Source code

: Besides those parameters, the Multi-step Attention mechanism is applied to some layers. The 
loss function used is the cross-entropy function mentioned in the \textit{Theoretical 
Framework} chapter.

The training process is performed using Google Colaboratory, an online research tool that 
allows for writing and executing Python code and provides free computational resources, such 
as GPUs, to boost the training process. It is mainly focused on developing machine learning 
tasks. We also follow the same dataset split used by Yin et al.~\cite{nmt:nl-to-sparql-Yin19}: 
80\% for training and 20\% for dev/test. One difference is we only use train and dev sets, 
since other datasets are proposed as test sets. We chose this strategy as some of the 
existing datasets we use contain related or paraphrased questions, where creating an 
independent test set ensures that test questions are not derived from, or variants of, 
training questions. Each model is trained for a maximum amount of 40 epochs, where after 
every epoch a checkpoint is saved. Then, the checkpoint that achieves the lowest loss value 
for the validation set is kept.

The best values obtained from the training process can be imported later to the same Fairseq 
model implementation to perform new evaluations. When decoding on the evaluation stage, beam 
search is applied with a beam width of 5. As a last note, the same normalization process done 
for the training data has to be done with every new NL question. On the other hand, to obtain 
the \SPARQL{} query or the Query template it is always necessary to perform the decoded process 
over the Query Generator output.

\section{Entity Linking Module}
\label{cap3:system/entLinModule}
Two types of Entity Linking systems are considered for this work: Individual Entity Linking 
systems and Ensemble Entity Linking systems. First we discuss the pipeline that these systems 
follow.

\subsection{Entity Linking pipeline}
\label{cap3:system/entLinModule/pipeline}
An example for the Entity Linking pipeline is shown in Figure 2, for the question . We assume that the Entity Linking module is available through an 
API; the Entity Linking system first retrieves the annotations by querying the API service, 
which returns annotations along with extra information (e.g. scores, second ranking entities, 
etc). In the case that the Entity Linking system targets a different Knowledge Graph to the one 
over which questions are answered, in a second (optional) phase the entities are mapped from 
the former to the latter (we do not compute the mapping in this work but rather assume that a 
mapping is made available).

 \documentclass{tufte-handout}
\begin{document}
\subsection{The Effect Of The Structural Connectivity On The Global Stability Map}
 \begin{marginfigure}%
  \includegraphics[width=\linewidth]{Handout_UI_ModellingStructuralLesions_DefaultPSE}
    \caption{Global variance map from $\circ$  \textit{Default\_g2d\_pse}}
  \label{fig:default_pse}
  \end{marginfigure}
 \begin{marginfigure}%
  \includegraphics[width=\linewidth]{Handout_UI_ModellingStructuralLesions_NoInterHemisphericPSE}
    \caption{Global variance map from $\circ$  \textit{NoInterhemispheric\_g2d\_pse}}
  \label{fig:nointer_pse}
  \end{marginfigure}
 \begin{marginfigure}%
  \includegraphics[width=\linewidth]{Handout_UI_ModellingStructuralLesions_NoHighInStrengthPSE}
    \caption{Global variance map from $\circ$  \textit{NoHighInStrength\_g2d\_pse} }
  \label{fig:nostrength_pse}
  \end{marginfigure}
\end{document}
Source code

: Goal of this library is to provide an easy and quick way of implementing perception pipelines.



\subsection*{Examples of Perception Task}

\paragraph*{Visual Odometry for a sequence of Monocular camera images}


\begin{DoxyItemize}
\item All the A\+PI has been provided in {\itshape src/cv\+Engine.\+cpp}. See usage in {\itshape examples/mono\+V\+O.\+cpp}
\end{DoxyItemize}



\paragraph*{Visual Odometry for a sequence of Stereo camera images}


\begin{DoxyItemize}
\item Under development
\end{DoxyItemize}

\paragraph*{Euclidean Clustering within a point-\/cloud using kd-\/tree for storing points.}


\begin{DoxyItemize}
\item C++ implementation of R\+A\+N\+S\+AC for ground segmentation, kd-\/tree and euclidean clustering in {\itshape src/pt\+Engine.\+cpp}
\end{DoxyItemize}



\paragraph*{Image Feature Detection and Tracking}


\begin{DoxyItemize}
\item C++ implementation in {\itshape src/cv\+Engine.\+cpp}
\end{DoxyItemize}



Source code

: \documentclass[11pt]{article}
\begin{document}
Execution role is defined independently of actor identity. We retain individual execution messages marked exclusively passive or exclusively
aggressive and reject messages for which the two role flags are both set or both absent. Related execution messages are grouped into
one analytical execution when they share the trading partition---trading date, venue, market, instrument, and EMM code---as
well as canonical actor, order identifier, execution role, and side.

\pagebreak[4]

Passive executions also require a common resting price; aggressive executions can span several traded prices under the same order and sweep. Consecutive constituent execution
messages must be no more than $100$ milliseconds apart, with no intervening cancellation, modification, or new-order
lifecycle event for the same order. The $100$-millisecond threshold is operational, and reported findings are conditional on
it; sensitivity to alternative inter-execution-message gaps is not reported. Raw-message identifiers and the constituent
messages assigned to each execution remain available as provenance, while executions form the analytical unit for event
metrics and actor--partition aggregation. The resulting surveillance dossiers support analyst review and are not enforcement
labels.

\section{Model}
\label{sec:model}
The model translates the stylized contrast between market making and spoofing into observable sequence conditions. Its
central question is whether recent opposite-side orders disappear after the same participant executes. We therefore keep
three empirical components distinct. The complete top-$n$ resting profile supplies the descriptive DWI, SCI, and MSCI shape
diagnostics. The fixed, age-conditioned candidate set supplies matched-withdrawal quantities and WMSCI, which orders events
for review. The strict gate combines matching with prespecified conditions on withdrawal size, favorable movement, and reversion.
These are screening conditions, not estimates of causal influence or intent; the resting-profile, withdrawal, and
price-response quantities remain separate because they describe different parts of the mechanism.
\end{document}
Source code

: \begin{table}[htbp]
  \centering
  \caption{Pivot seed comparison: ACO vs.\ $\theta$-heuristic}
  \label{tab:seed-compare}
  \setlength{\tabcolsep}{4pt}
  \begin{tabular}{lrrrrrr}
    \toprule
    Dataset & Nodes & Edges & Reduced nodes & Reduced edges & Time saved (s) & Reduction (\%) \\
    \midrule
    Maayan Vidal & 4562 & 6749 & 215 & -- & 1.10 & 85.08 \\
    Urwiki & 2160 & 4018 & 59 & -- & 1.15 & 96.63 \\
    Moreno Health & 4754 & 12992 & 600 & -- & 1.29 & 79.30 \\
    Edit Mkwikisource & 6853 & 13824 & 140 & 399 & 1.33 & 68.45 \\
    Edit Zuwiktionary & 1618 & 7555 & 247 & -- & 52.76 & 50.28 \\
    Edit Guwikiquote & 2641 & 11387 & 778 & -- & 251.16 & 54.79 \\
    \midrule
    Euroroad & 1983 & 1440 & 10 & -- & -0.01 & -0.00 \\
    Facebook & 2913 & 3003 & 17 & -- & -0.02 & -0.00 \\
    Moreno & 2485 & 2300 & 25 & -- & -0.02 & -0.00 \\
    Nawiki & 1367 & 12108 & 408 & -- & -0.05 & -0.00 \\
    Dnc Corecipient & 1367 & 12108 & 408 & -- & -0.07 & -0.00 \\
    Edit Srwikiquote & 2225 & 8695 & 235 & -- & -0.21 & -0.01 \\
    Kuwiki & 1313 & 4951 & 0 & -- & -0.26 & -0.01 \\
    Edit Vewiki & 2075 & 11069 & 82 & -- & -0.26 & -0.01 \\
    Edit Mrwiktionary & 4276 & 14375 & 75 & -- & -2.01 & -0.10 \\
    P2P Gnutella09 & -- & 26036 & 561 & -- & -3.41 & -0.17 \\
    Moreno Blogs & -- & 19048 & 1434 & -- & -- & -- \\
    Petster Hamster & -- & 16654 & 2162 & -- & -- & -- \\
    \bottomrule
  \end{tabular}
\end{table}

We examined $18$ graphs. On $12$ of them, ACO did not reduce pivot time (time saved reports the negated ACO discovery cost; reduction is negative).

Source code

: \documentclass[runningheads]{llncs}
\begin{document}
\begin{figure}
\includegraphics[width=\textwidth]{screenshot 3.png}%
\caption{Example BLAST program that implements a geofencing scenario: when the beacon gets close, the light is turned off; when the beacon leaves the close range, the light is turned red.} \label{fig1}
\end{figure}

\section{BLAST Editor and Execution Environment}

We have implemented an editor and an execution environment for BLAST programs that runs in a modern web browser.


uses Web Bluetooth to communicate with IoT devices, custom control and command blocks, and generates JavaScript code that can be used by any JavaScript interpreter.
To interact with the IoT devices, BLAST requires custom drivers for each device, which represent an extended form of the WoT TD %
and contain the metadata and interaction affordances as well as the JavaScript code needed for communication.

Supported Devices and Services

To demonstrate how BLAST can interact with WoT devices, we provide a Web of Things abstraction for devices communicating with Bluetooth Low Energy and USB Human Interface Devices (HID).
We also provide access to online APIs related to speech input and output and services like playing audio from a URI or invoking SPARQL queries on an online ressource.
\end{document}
********
◆ YOUR GOAL
If a line in the records above holds the string "camera", copy it out.

◆ WRITTEN ANSWER
\paragraph*{Visual Odometry for a sequence of Monocular camera images}
\paragraph*{Visual Odometry for a sequence of Stereo camera images}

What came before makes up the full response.